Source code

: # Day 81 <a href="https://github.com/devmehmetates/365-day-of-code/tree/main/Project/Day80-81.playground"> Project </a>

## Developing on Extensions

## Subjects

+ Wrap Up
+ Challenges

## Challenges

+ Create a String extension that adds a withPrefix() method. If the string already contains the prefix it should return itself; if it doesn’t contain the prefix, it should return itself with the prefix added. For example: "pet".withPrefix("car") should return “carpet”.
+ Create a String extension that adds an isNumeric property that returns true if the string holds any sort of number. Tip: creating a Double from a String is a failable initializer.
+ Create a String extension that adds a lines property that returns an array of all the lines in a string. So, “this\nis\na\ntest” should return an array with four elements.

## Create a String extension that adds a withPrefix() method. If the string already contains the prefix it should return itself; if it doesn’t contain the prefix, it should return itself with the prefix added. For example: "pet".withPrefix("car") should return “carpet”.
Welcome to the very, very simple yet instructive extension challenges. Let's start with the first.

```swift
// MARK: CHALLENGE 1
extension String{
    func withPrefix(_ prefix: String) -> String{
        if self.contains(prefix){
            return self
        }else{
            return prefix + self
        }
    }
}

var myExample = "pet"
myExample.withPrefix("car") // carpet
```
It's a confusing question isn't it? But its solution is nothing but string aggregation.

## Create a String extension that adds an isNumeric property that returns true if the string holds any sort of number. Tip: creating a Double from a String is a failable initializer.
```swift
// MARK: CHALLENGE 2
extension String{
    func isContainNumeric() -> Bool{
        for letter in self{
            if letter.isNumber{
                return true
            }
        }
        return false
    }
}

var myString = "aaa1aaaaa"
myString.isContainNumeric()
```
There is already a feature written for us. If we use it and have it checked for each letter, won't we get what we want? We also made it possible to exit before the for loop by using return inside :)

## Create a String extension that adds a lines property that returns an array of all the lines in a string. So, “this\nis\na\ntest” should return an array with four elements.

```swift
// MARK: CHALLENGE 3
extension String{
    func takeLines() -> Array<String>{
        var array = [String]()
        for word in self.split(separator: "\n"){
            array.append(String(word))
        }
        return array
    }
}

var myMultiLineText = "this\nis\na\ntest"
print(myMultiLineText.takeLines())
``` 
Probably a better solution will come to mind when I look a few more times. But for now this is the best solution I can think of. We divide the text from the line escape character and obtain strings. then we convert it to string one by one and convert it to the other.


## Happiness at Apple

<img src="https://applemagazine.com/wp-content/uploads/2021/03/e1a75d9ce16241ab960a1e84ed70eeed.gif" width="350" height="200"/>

...

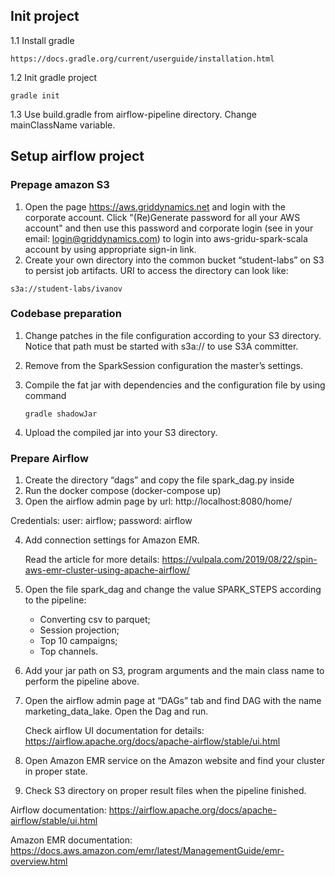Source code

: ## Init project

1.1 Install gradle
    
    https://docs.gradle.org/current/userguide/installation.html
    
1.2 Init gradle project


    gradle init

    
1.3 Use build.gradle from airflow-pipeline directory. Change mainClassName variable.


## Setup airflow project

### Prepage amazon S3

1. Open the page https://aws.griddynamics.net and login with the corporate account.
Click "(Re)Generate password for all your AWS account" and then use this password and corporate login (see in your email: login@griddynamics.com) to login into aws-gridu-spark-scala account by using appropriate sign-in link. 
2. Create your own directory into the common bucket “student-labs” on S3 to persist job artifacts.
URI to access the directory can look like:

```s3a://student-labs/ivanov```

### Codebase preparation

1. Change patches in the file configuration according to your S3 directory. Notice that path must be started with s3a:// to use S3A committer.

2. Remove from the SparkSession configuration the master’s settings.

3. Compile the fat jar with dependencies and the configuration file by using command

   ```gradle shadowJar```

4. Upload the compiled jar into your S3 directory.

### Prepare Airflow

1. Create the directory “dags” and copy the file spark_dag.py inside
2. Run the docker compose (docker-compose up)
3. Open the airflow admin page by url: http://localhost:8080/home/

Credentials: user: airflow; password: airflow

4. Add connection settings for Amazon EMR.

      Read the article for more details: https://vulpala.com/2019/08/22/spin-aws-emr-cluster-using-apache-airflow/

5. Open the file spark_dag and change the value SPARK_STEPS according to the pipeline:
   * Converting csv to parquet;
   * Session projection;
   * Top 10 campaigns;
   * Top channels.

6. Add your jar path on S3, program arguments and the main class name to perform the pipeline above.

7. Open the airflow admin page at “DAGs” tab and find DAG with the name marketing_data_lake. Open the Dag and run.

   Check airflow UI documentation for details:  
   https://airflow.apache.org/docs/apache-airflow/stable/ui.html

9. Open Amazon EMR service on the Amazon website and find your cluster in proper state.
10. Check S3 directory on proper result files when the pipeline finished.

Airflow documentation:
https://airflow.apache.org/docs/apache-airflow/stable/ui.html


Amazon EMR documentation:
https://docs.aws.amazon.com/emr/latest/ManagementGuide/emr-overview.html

Task details | Across the listing above, report every line where "password" occurs.

Output of the exercise |
Click "(Re)Generate password for all your AWS account" and then use this password and corporate login (see in your email: login@griddynamics.com) to login into aws-gridu-spark-scala account by using appropriate sign-in link. 
Credentials: user: airflow; password: airflow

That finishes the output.